* Activity: For each line below that holds the word "Markets", make a copy.

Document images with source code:
──────────

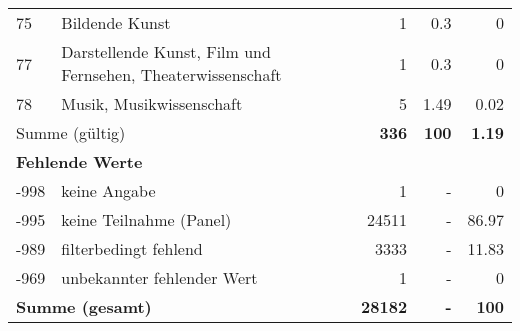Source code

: \begin{longtable}{lXrrr}
        75 & \multicolumn{1}{X}{Bildende Kunst} & %
          \num{1} &
          \num[round-mode=places,round-precision=2]{0,3} &
          \num[round-mode=places,round-precision=2]{0} \\

        77 & \multicolumn{1}{X}{Darstellende Kunst, Film und Fernsehen, Theaterwissenschaft} & %
          \num{1} &
          \num[round-mode=places,round-precision=2]{0,3} &
          \num[round-mode=places,round-precision=2]{0} \\

        78 & \multicolumn{1}{X}{Musik, Musikwissenschaft} & %
          \num{5} &
          \num[round-mode=places,round-precision=2]{1,49} &
          \num[round-mode=places,round-precision=2]{0,02} \\

     \midrule
     \multicolumn{2}{l}{Summe (gültig)} &
       \textbf{\num{336}} &
     \textbf{100} &
       \textbf{\num[round-mode=places,round-precision=2]{1,19}} \\
     \multicolumn{5}{l}{\textbf{Fehlende Werte}}\\
       -998 &
       keine Angabe &
         \num{1} &
        - &
         \num[round-mode=places,round-precision=2]{0} \\
       -995 &
       keine Teilnahme (Panel) &
         \num{24511} &
        - &
         \num[round-mode=places,round-precision=2]{86,97} \\
       -989 &
       filterbedingt fehlend &
         \num{3333} &
        - &
         \num[round-mode=places,round-precision=2]{11,83} \\
       -969 &
       unbekannter fehlender Wert &
         \num{1} &
        - &
         \num[round-mode=places,round-precision=2]{0} \\
     \midrule
     \multicolumn{2}{l}{\textbf{Summe (gesamt)}} &
          \textbf{\num{28182}} &
        \textbf{-} &
        \textbf{100} \\
     \bottomrule
     \end{longtable}
     

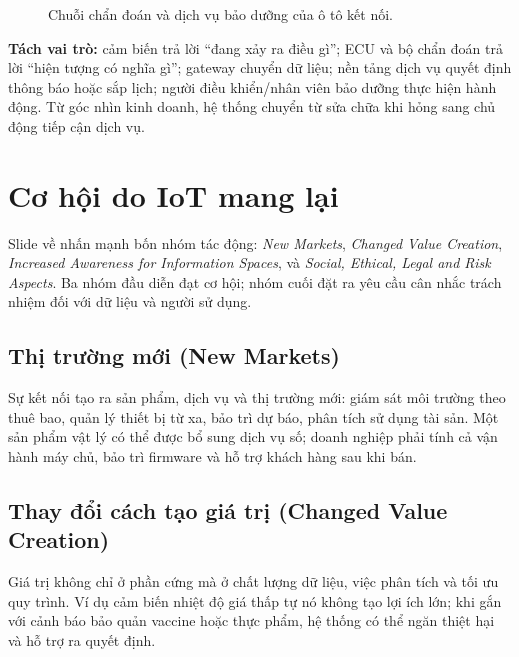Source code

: \begin{figure}[H]\centering
{}\caption{Chuỗi chẩn đoán và dịch vụ bảo dưỡng của ô tô kết nối.}
\end{figure}

\textbf{Tách vai trò:} cảm biến trả lời ``đang xảy ra điều gì''; ECU và bộ chẩn đoán trả lời ``hiện tượng có nghĩa gì''; gateway chuyển dữ liệu; nền tảng dịch vụ quyết định thông báo hoặc sắp lịch; người điều khiển/nhân viên bảo dưỡng thực hiện hành động. Từ góc nhìn kinh doanh, hệ thống chuyển từ sửa chữa khi hỏng sang chủ động tiếp cận dịch vụ.

\section{Cơ hội do IoT mang lại}
Slide về  nhấn mạnh bốn nhóm tác động: \textit{New Markets}, \textit{Changed Value Creation}, \textit{Increased Awareness for Information Spaces}, và \textit{Social, Ethical, Legal and Risk Aspects}. Ba nhóm đầu diễn đạt cơ hội; nhóm cuối đặt ra yêu cầu cân nhắc trách nhiệm đối với dữ liệu và người sử dụng.

\subsection{Thị trường mới (New Markets)}
Sự kết nối tạo ra sản phẩm, dịch vụ và thị trường mới: giám sát môi trường theo thuê bao, quản lý thiết bị từ xa, bảo trì dự báo, phân tích sử dụng tài sản. Một sản phẩm vật lý có thể được bổ sung dịch vụ số; doanh nghiệp phải tính cả vận hành máy chủ, bảo trì firmware và hỗ trợ khách hàng sau khi bán.
\subsection{Thay đổi cách tạo giá trị (Changed Value Creation)}
Giá trị không chỉ ở phần cứng mà ở chất lượng dữ liệu, việc phân tích và tối ưu quy trình. Ví dụ cảm biến nhiệt độ giá thấp tự nó không tạo lợi ích lớn; khi gắn với cảnh báo bảo quản vaccine hoặc thực phẩm, hệ thống có thể ngăn thiệt hại và hỗ trợ ra quyết định.
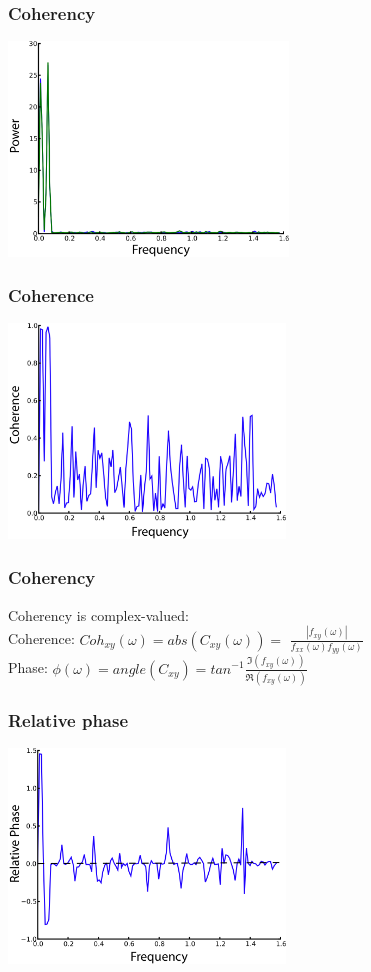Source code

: \documentclass{beamer}
\begin{document}
\begin{frame}
\frametitle{Coherency}
\includegraphics[height=5.7cm]{figures/outa_phase_tseries_psd}
\end{frame}

\begin{frame}
\frametitle{Coherence}
\includegraphics[height=5.7cm]{figures/outa_phase_tseries_coh}
\end{frame}

\begin{frame}
\frametitle{Coherency}
Coherency is complex-valued:
\\
\vfill
Coherence: $Coh_{xy} (\omega) = abs(C_{xy}(\omega)) = $
$\frac{|f_{xy}(\omega)|}{f_{xx}(\omega)f_{yy}(\omega)}$
\\
\pause
\vfill
Phase: $\phi(\omega)= angle(C_{xy}) = tan^{-1}\frac{\Im(f_{xy}(\omega))}{\Re(f_{xy}(\omega))}$
\end{frame}


\begin{frame}
\frametitle{Relative phase}
\includegraphics[height=5.7cm]{figures/outa_phase_tseries_ph}
\end{frame}
\end{document}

──────────

* Result below:
Slide về  nhấn mạnh bốn nhóm tác động: \textit{New Markets}, \textit{Changed Value Creation}, \textit{Increased Awareness for Information Spaces}, và \textit{Social, Ethical, Legal and Risk Aspects}. Ba nhóm đầu diễn đạt cơ hội; nhóm cuối đặt ra yêu cầu cân nhắc trách nhiệm đối với dữ liệu và người sử dụng.
\subsection{Thị trường mới (New Markets)}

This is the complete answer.